Mł. asp. Marta Mróz z poznańskiej policji poinformowała w czwartek, że do niebezpiecznej sytuacji związanej z posiadaniem broni czarnoprochowej doszło po tym, jak funkcjonariusze otrzymali zgłoszenie o mężczyźnie mieszkającym w bloku przy ul. Nad Potokiem w Poznaniu. Z informacji przekazanych policjantom wynikało, że od miesiąca nie wychodzi on z domu. Wcześniej miał leczyć się psychiatrycznie, miał też myśli samobójcze – wskazała.

Reklama

Policjanci i ratownicy medyczni weszli w towarzystwie członka rodziny 55-latka do jego mieszkania. Jak zrelacjonowała Mróz, mężczyzna początkowo zachowywał się spokojnie, jednak kontakt z nim był utrudniony: nie odpowiadał na pytania i nie reagował na polecenia policjantów.

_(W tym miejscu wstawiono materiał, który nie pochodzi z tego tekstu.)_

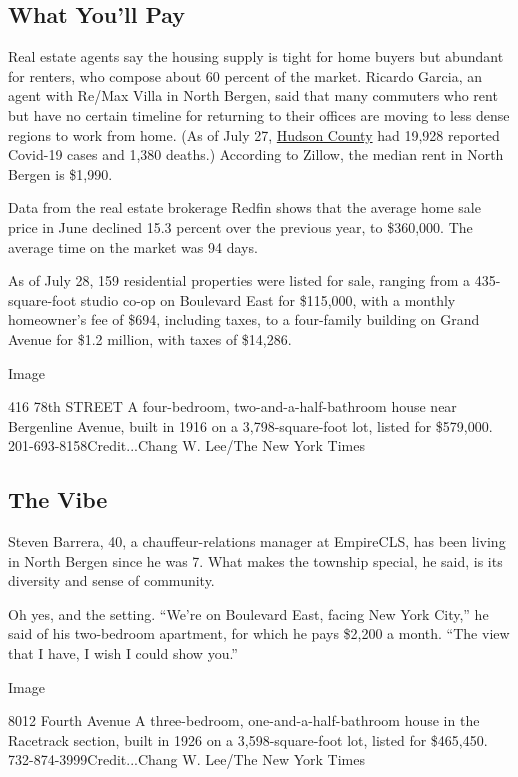 \hypertarget{what-youll-pay}{%
\subsection{What You'll Pay}\label{what-youll-pay}}

Real estate agents say the housing supply is tight for home buyers but
abundant for renters, who compose about 60 percent of the market.
Ricardo Garcia, an agent with Re/Max Villa in North Bergen, said that
many commuters who rent but have no certain timeline for returning to
their offices are moving to less dense regions to work from home. (As of
July 27,
\href{https://hudson-county-coronavirus-resources-hudsoncogis.hub.arcgis.com/}{Hudson
County} had 19,928 reported Covid-19 cases and 1,380 deaths.) According
to Zillow, the median rent in North Bergen is \$1,990.

Data from the real estate brokerage Redfin shows that the average home
sale price in June declined 15.3 percent over the previous year, to
\$360,000. The average time on the market was 94 days.

As of July 28, 159 residential properties were listed for sale, ranging
from a 435-square-foot studio co-op on Boulevard East for \$115,000,
with a monthly homeowner's fee of \$694, including taxes, to a
four-family building on Grand Avenue for \$1.2 million, with taxes of
\$14,286.

Image

416 78th STREET \textbar{} A four-bedroom, two-and-a-half-bathroom house
near Bergenline Avenue, built in 1916 on a 3,798-square-foot lot, listed
for \$579,000. 201-693-8158Credit...Chang W. Lee/The New York Times

\hypertarget{the-vibe}{%
\subsection{The Vibe}\label{the-vibe}}

Steven Barrera, 40, a chauffeur-relations manager at EmpireCLS, has been
living in North Bergen since he was 7. What makes the township special,
he said, is its diversity and sense of community.

Oh yes, and the setting. ``We're on Boulevard East, facing New York
City,'' he said of his two-bedroom apartment, for which he pays \$2,200
a month. ``The view that I have, I wish I could show you.''

Image

8012 Fourth Avenue \textbar{} A three-bedroom, one-and-a-half-bathroom
house in the Racetrack section, built in 1926 on a 3,598-square-foot
lot, listed for \$465,450. 732-874-3999Credit...Chang W. Lee/The New
York Times


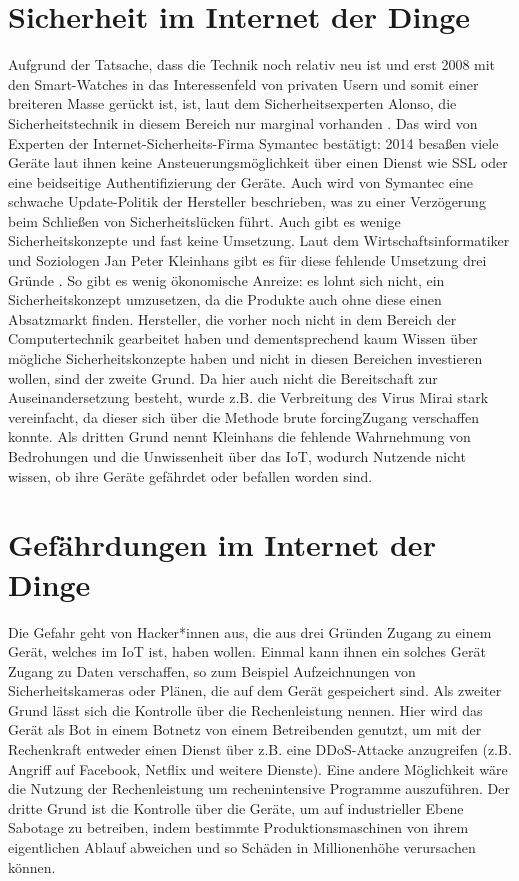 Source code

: \section{Sicherheit im Internet der Dinge}
Aufgrund der Tatsache, dass die Technik noch relativ neu ist und erst 2008 mit den Smart-Watches in das Interessenfeld von privaten Usern und somit einer breiteren Masse gerückt ist, ist, laut dem Sicherheitsexperten Alonso, die Sicherheitstechnik in diesem Bereich nur marginal vorhanden \cite{chemaalonso16}. Das wird von Experten der Internet-Sicherheits-Firma Symantec bestätigt: 2014 besaßen viele Geräte laut ihnen keine Ansteuerungsmöglichkeit über einen Dienst wie SSL oder eine beidseitige Authentifizierung der Geräte\cite{insecurity15}. Auch wird von Symantec eine schwache Update-Politik der Hersteller beschrieben, was zu einer Verzögerung beim Schließen von Sicherheitslücken führt. Auch gibt es wenige Sicherheitskonzepte und fast keine Umsetzung.
Laut dem Wirtschaftsinformatiker und Soziologen Jan Peter Kleinhans gibt es für diese fehlende Umsetzung drei Gründe \cite{kleinhans16}. So gibt es wenig ökonomische Anreize: es lohnt sich nicht, ein Sicherheitskonzept umzusetzen, da die Produkte auch ohne diese einen Absatzmarkt finden.
Hersteller, die vorher noch nicht in dem Bereich der Computertechnik gearbeitet haben und dementsprechend kaum Wissen über mögliche Sicherheitskonzepte haben und nicht in diesen Bereichen investieren wollen, sind der zweite Grund. Da hier auch nicht die Bereitschaft zur Auseinandersetzung besteht, wurde z.B. die Verbreitung des Virus Mirai stark vereinfacht, da dieser sich über die Methode \grqq brute forcing\grqq   Zugang verschaffen konnte.
Als dritten Grund nennt Kleinhans die fehlende Wahrnehmung von Bedrohungen und die Unwissenheit über das IoT, wodurch Nutzende nicht wissen, ob ihre Geräte gefährdet oder befallen worden sind.

\section{Gefährdungen im Internet der Dinge}
Die Gefahr geht von Hacker*innen aus, die aus drei Gründen Zugang zu einem Gerät, welches im IoT ist, haben wollen.
Einmal kann ihnen ein solches Gerät Zugang zu Daten verschaffen, so zum Beispiel Aufzeichnungen von Sicherheitskameras oder Plänen, die auf dem Gerät gespeichert sind. Als zweiter Grund lässt sich die Kontrolle über die Rechenleistung nennen. Hier wird das Gerät als Bot in einem Botnetz von einem Betreibenden genutzt, um mit der Rechenkraft entweder einen Dienst über z.B. eine DDoS-Attacke anzugreifen (z.B. Angriff auf Facebook, Netflix und weitere Dienste). Eine andere Möglichkeit wäre die Nutzung der Rechenleistung um rechenintensive Programme auszuführen.
Der dritte Grund ist die Kontrolle über die Geräte, um auf industrieller Ebene Sabotage zu betreiben, indem bestimmte Produktionsmaschinen von ihrem eigentlichen Ablauf abweichen und so Schäden in Millionenhöhe verursachen können.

Po wstępnym badaniu ratownicy medyczni uznali, że 55-latek powinien trafić do szpitala.

W trakcie przygotowywania pacjenta do wyniesienia z mieszkania do karetki, nagle wyjął on spod poduszki rewolwer. Usiłował skierować go w kierunku policjantów oraz ratowników medycznych. Dzięki błyskawicznej reakcji policjantów 55-latek został natychmiast obezwładniony. Rewolwer został mu odebrany z rąk – opisała Mróz.

Mężczyzna miał przy sobie broń czarnoprochową. Po incydencie, w trakcie przeszukania mieszkania 55-latka funkcjonariusze zabezpieczyli łącznie 12 sztuk różnych typów broni, głównie czarnoprochowej, a także kilka egzemplarzy broni gazowej i sygnałowej oraz około 6,5 kg prochu strzelniczego.

Reklama

Broń bez zezwolenia

Mróz przekazała, że w tej sprawie funkcjonariusze prowadzą śledztwo pod nadzorem prokuratora. Brana jest pod uwagę czynna napaść na funkcjonariuszy, nielegalne posiadanie broni gazowej, amunicji oraz materiałów wybuchowych. Jak się okazało, 55-latek już wcześniej był notowany za posiadanie broni bez zezwolenia – wskazała policjantka.

Mężczyzna został zatrzymany i obecnie przebywa w szpitalu na obserwacji. Po opinii lekarskiej dotyczącej jego stanu zdrowia, śledczy mają podjąć dalsze kroki w jego sprawie.

8 maja w Poznaniu 32-letni napastnik postrzelił z broni czarnoprochowej próbującego go wylegitymować funkcjonariusza. Interweniujący policjanci w odpowiedzi użyli broni służbowej; postrzelony w nogi i rękę napastnik został obezwładniony.

17 maja w miejscowości Gorzewo (pow. obornicki, woj. wielkopolskie) uciekający przed kontrolą drogową 53-letni mężczyzna postrzelił z broni czarnoprochowej dwóch policjantów drogówki; funkcjonariusze odpowiedzieli ogniem – napastnik zginął na miejscu.